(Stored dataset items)
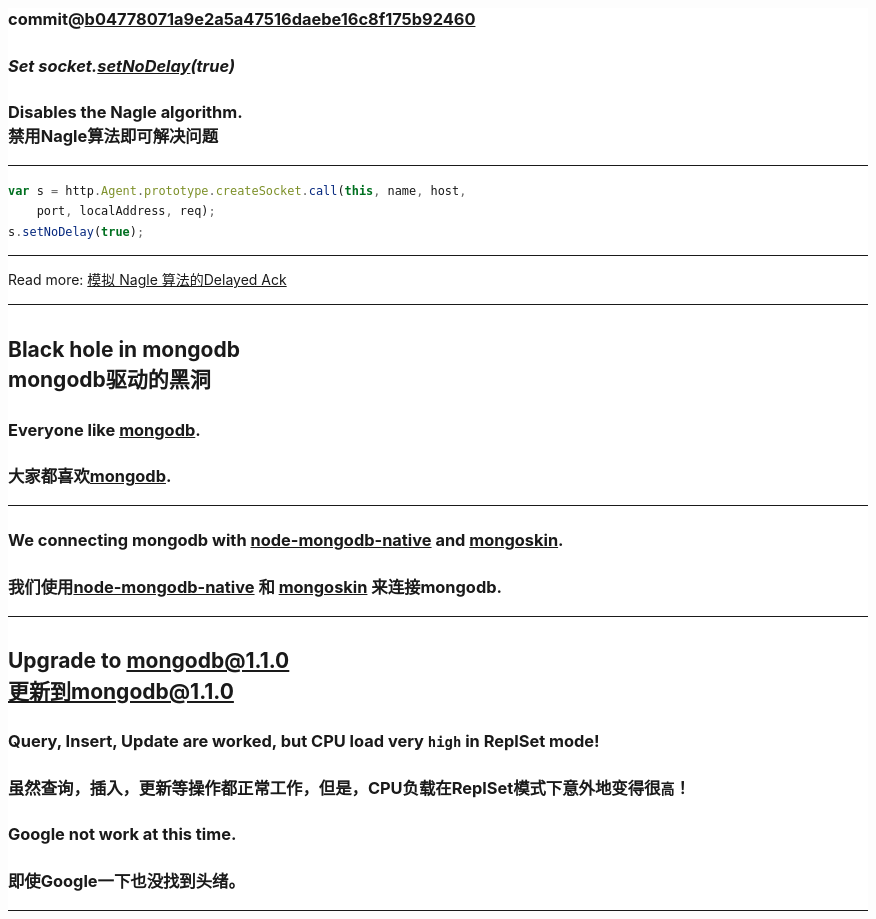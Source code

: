 ### commit@[b04778071a9e2a5a47516daebe16c8f175b92460](https://github.com/TBEDP/agentkeepalive/commit/b04778071a9e2a5a47516daebe16c8f175b92460#diff-2)

### *Set socket.[setNoDelay](http://nodejs.org/docs/latest/api/net.html#net_socket_setnodelay_nodelay)(true)*

### Disables the Nagle algorithm. <br/>禁用Nagle算法即可解决问题

<hr/>

```js
var s = http.Agent.prototype.createSocket.call(this, name, host, 
    port, localAddress, req);
s.setNoDelay(true);
```

<hr/>

Read more: [模拟 Nagle 算法的Delayed Ack](/benchmark/nagle-algorithm-delayed-ack-mock.html)

---

## Black hole in mongodb<br/>mongodb驱动的黑洞

### Everyone like [mongodb](www.mongodb.org).
### 大家都喜欢[mongodb](www.mongodb.org).

<hr/>

### We connecting mongodb with [node-mongodb-native](http://mongodb.github.com/node-mongodb-native/) and [mongoskin](https://github.com/kissjs/node-mongoskin).
### 我们使用[node-mongodb-native](http://mongodb.github.com/node-mongodb-native/) 和 [mongoskin](https://github.com/kissjs/node-mongoskin) 来连接mongodb.

---

## Upgrade to mongodb@1.1.0<br/>更新到mongodb@1.1.0

### Query, Insert, Update are worked, but CPU load very `high` in ReplSet mode!

### 虽然查询，插入，更新等操作都正常工作，但是，CPU负载在ReplSet模式下意外地变得很`高`！

### Google not work at this time.

### 即使Google一下也没找到头绪。

---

• **Exercise details**
Skip the pictures, then return the rest of the data exactly.

• **Exercise output**
Source code

: ### commit@[b04778071a9e2a5a47516daebe16c8f175b92460](https://github.com/TBEDP/agentkeepalive/commit/b04778071a9e2a5a47516daebe16c8f175b92460#diff-2)

### *Set socket.[setNoDelay](http://nodejs.org/docs/latest/api/net.html#net_socket_setnodelay_nodelay)(true)*

### Disables the Nagle algorithm. <br/>禁用Nagle算法即可解决问题

<hr/>

```js
var s = http.Agent.prototype.createSocket.call(this, name, host, 
    port, localAddress, req);
s.setNoDelay(true);
```

<hr/>

Read more: [模拟 Nagle 算法的Delayed Ack](/benchmark/nagle-algorithm-delayed-ack-mock.html)

---

## Black hole in mongodb<br/>mongodb驱动的黑洞

### Everyone like [mongodb](www.mongodb.org).
### 大家都喜欢[mongodb](www.mongodb.org).

<hr/>

### We connecting mongodb with [node-mongodb-native](http://mongodb.github.com/node-mongodb-native/) and [mongoskin](https://github.com/kissjs/node-mongoskin).
### 我们使用[node-mongodb-native](http://mongodb.github.com/node-mongodb-native/) 和 [mongoskin](https://github.com/kissjs/node-mongoskin) 来连接mongodb.

---

## Upgrade to mongodb@1.1.0<br/>更新到mongodb@1.1.0

### Query, Insert, Update are worked, but CPU load very `high` in ReplSet mode!

### 虽然查询，插入，更新等操作都正常工作，但是，CPU负载在ReplSet模式下意外地变得很`高`！

### Google not work at this time.

### 即使Google一下也没找到头绪。

---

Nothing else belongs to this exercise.